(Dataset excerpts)

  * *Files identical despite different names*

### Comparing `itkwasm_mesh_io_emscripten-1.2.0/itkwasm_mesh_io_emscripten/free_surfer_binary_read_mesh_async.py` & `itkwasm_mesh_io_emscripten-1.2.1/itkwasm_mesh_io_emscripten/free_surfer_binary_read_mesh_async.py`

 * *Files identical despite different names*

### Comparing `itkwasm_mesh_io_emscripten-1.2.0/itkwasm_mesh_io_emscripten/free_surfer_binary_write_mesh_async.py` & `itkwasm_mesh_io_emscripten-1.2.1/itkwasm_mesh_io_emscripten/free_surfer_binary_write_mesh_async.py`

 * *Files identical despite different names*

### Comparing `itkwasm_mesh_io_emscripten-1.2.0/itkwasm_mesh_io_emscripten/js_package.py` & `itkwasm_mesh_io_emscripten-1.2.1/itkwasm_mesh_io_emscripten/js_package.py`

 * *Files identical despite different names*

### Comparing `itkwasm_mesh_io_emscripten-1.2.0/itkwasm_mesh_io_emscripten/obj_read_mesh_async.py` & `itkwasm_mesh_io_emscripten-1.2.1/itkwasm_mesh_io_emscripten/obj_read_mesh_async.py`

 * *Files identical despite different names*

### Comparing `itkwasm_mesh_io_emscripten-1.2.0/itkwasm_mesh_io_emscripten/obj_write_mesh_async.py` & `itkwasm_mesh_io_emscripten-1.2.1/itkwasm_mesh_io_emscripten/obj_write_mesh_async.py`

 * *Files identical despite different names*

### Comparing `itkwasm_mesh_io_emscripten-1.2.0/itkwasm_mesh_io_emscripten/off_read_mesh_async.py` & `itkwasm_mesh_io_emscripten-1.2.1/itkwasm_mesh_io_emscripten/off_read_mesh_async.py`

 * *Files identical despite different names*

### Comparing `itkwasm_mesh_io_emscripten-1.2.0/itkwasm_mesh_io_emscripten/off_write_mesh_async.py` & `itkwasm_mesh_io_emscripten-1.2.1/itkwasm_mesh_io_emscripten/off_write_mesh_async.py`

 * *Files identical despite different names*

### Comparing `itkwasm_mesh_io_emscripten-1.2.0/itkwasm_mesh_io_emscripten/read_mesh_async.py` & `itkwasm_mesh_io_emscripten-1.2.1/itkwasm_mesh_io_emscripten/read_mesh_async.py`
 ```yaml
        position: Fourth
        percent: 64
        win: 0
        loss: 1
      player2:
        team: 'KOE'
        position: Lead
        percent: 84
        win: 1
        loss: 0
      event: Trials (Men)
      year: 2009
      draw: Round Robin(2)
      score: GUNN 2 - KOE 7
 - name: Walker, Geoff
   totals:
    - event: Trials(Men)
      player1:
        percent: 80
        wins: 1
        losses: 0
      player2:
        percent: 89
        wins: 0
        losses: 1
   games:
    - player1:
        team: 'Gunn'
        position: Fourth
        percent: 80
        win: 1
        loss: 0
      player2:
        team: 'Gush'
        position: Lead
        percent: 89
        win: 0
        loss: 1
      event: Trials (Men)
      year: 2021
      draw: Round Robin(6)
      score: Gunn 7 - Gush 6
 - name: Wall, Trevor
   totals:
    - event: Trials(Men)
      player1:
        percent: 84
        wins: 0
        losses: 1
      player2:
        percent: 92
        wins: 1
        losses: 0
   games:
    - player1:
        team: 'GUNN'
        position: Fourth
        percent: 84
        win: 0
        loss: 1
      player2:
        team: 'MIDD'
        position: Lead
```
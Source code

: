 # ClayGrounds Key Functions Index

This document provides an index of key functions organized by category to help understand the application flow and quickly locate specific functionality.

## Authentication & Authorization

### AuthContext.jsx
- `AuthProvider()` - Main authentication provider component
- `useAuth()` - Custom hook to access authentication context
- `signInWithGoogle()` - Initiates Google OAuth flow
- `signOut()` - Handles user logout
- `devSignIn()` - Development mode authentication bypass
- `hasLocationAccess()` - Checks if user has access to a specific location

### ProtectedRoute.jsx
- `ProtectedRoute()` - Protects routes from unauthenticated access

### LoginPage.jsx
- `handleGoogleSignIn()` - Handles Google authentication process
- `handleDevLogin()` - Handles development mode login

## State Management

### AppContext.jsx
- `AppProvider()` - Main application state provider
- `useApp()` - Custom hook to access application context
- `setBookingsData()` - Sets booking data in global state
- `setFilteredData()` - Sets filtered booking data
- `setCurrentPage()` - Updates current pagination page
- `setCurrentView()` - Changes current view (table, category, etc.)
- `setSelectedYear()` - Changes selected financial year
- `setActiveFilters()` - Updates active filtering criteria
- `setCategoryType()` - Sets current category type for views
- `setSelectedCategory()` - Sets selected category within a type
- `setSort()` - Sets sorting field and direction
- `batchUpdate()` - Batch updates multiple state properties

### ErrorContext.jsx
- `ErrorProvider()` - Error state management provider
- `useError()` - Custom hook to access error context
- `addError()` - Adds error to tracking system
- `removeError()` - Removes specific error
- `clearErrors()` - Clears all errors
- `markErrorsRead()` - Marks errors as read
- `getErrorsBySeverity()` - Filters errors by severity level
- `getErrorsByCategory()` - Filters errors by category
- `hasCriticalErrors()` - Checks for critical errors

§ **Your goal**:
Each line from the one holding "Google OAuth flow" down to the end of the records above is to be repeated exactly; no other line belongs in the reply.

§ **Task response**:
- `signInWithGoogle()` - Initiates Google OAuth flow
- `signOut()` - Handles user logout
- `devSignIn()` - Development mode authentication bypass
- `hasLocationAccess()` - Checks if user has access to a specific location

### ProtectedRoute.jsx
- `ProtectedRoute()` - Protects routes from unauthenticated access

### LoginPage.jsx
- `handleGoogleSignIn()` - Handles Google authentication process
- `handleDevLogin()` - Handles development mode login

## State Management

### AppContext.jsx
- `AppProvider()` - Main application state provider
- `useApp()` - Custom hook to access application context
- `setBookingsData()` - Sets booking data in global state
- `setFilteredData()` - Sets filtered booking data
- `setCurrentPage()` - Updates current pagination page
- `setCurrentView()` - Changes current view (table, category, etc.)
- `setSelectedYear()` - Changes selected financial year
- `setActiveFilters()` - Updates active filtering criteria
- `setCategoryType()` - Sets current category type for views
- `setSelectedCategory()` - Sets selected category within a type
- `setSort()` - Sets sorting field and direction
- `batchUpdate()` - Batch updates multiple state properties

### ErrorContext.jsx
- `ErrorProvider()` - Error state management provider
- `useError()` - Custom hook to access error context
- `addError()` - Adds error to tracking system
- `removeError()` - Removes specific error
- `clearErrors()` - Clears all errors
- `markErrorsRead()` - Marks errors as read
- `getErrorsBySeverity()` - Filters errors by severity level
- `getErrorsByCategory()` - Filters errors by category
- `hasCriticalErrors()` - Checks for critical errors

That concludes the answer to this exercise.